Beautiful blade Pappy!Tony


----------



## robert flynt (Mar 4, 2018)

Looks good Pappy, I just through grinding some paring knife blades I made from a piece of big band saw blade.


----------



## JR Parks (Mar 4, 2018)

Good Looking Pappy. How thick is that blade?


----------



## milkbaby (Mar 4, 2018)

Great looking knife! I haven't made one like that because I'm afraid of it warping one way then the other due to how thin it is. Any tips?


----------



## Jack "Pappy" Lewis (Mar 5, 2018)

The thing about working with this metal is patience patience patience..... you have to do everything slowly. Because yes, it is thin...the saw was a hair over 3/32" around .09400" (due to the rust) after I took it down to a workable finish it was around the .078125" that was the working thickness.

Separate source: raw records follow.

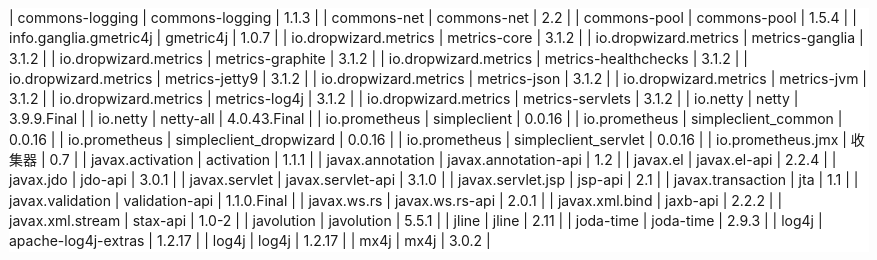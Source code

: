 | commons-logging                         | commons-logging                           | 1.1.3                             |
| commons-net                             | commons-net                               | 2.2                               |
| commons-pool                            | commons-pool                              | 1.5.4                             |
| info.ganglia.gmetric4j                  | gmetric4j                                 | 1.0.7                             |
| io.dropwizard.metrics                   | metrics-core                              | 3.1.2                             |
| io.dropwizard.metrics                   | metrics-ganglia                           | 3.1.2                             |
| io.dropwizard.metrics                   | metrics-graphite                          | 3.1.2                             |
| io.dropwizard.metrics                   | metrics-healthchecks                      | 3.1.2                             |
| io.dropwizard.metrics                   | metrics-jetty9                            | 3.1.2                             |
| io.dropwizard.metrics                   | metrics-json                              | 3.1.2                             |
| io.dropwizard.metrics                   | metrics-jvm                               | 3.1.2                             |
| io.dropwizard.metrics                   | metrics-log4j                             | 3.1.2                             |
| io.dropwizard.metrics                   | metrics-servlets                          | 3.1.2                             |
| io.netty                                | netty                                     | 3.9.9.Final                       |
| io.netty                                | netty-all                                 | 4.0.43.Final                      |
| io.prometheus                           | simpleclient                              | 0.0.16                            |
| io.prometheus                           | simpleclient_common                       | 0.0.16                            |
| io.prometheus                           | simpleclient_dropwizard                   | 0.0.16                            |
| io.prometheus                           | simpleclient_servlet                      | 0.0.16                            |
| io.prometheus.jmx                       | 收集器                                 | 0.7                               |
| javax.activation                        | activation                                | 1.1.1                             |
| javax.annotation                        | javax.annotation-api                      | 1.2                               |
| javax.el                                | javax.el-api                              | 2.2.4                             |
| javax.jdo                               | jdo-api                                   | 3.0.1                             |
| javax.servlet                           | javax.servlet-api                         | 3.1.0                             |
| javax.servlet.jsp                       | jsp-api                                   | 2.1                               |
| javax.transaction                       | jta                                       | 1.1                               |
| javax.validation                        | validation-api                            | 1.1.0.Final                       |
| javax.ws.rs                             | javax.ws.rs-api                           | 2.0.1                             |
| javax.xml.bind                          | jaxb-api                                  | 2.2.2                             |
| javax.xml.stream                        | stax-api                                  | 1.0-2                             |
| javolution                              | javolution                                | 5.5.1                             |
| jline                                   | jline                                     | 2.11                              |
| joda-time                               | joda-time                                 | 2.9.3                             |
| log4j                                   | apache-log4j-extras                       | 1.2.17                            |
| log4j                                   | log4j                                     | 1.2.17                            |
| mx4j                                    | mx4j                                      | 3.0.2                             |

At this stage I didn't run it cross ways I ran it parallel to the belt .... using a magnet to hold it, and began tapering to the tip. Dipping the entire blade in water between each pass. realize I am working on a 6" X 48" belt that has plenty of flat backing to keep the piece stable as I run it to the desired taper, leaving enough meat to insure a proper annealing and tempering before I reach the final product. (I hope this is making sense to all you knife makers) I was working towards a less flex in this one as I knew I was going to use it for larger fish, the process is even more wearing to the mind the thinner you work in order to get the flex you want for small fish. I use 100 grit to start and end up with 400 on the 6" X 48" then I head to the 2" and run up to 600 grit using the magnet and running it parallel like on the 4" once I get the desired taper (then) I run it across to get the cutting edge. This takes time again I cannot emphasize this enough....once I reach 90% of my final work it is annealed drilled for pins and the tempered at 300 degrees for one hour then 200 degrees for one hour. Then we sharpen the blade and polish, then tape it and make the guards solder in place and then make the handles. Every thing is had sanded to the level I want and then we begin our final finish.....which is an old family secret, LOL.


----------



## robert flynt (Mar 5, 2018)

milkbaby said:


> Great looking knife! I haven't made one like that because I'm afraid of it warping one way then the other due to how thin it is. Any tips?


If you plate quench it with weight on the plates there is very little chance of warping. Also if it warp you can clamp it to a length of angle iron with shims under the center of the warp during the draws (tempers).

Reactions: Informative 2


----------



## Jack "Pappy" Lewis (Mar 6, 2018)

Yep, I have read about the clamping and plate usage to prevent warping.


----------



## Jack "Pappy" Lewis (Mar 8, 2018)



Reactions: Like 3


----------



## Steve Smith (Mar 8, 2018)

I'm pretty sure that is African paduak and not bloodwood.


----------



## Jack "Pappy" Lewis (Mar 10, 2018)

Steve Smith said:


> I'm pretty sure that is African paduak and not bloodwood.


You are right...I wrote the wrong wood type!!!!LOL


----------



## Strider (Mar 19, 2018)

Gosh what a taper! I would say nice lines...there is a line :D
Can you post a video of it cutting/flexing?


----------